___ Data for the task

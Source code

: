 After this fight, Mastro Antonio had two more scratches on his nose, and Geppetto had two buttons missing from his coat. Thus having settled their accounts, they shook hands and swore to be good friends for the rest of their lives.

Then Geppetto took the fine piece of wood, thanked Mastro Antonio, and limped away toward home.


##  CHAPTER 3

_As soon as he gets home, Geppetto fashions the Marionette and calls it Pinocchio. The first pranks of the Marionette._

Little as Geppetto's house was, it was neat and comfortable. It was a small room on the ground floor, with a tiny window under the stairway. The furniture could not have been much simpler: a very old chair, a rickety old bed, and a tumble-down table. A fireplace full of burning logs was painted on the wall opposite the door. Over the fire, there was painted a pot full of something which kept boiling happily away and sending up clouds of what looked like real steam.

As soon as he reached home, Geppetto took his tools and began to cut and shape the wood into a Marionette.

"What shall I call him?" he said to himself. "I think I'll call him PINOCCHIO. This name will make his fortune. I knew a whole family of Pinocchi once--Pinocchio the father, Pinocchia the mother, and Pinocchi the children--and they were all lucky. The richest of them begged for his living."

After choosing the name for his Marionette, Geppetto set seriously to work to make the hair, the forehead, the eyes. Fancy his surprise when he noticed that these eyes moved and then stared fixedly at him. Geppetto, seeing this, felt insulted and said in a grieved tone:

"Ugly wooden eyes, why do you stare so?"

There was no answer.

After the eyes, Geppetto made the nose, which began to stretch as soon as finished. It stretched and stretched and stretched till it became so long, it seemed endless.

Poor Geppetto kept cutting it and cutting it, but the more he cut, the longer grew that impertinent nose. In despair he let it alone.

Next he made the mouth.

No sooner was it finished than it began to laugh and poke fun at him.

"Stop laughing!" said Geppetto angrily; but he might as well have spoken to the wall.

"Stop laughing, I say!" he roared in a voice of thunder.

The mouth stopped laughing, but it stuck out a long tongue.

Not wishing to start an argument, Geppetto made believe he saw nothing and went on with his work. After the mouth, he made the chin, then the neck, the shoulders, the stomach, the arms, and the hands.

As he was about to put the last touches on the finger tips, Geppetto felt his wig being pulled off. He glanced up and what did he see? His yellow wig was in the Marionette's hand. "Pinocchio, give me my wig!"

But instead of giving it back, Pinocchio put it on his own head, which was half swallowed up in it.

______
___ Data for the task

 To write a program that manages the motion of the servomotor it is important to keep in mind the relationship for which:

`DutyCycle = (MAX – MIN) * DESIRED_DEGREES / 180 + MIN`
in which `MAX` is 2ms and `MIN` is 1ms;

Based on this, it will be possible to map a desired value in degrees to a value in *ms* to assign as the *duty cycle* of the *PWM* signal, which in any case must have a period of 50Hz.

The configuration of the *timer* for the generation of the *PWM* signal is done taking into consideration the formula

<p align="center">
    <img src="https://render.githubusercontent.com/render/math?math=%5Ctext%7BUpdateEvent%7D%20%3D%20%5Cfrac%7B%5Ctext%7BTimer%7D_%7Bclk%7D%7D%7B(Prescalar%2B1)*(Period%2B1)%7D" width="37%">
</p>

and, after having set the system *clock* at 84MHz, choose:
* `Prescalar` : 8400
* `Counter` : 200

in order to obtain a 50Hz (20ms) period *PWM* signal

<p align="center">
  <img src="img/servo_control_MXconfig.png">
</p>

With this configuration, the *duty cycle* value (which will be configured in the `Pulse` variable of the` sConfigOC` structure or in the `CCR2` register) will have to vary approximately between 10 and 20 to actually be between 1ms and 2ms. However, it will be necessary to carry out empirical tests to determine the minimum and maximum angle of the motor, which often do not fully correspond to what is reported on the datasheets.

______

Once the line with "Source code" is found in the records above, print exactly that line and every line after it through the line with "Then Geppetto took".

### Result of the task
Source code

: After this fight, Mastro Antonio had two more scratches on his nose, and Geppetto had two buttons missing from his coat. Thus having settled their accounts, they shook hands and swore to be good friends for the rest of their lives.

Then Geppetto took the fine piece of wood, thanked Mastro Antonio, and limped away toward home.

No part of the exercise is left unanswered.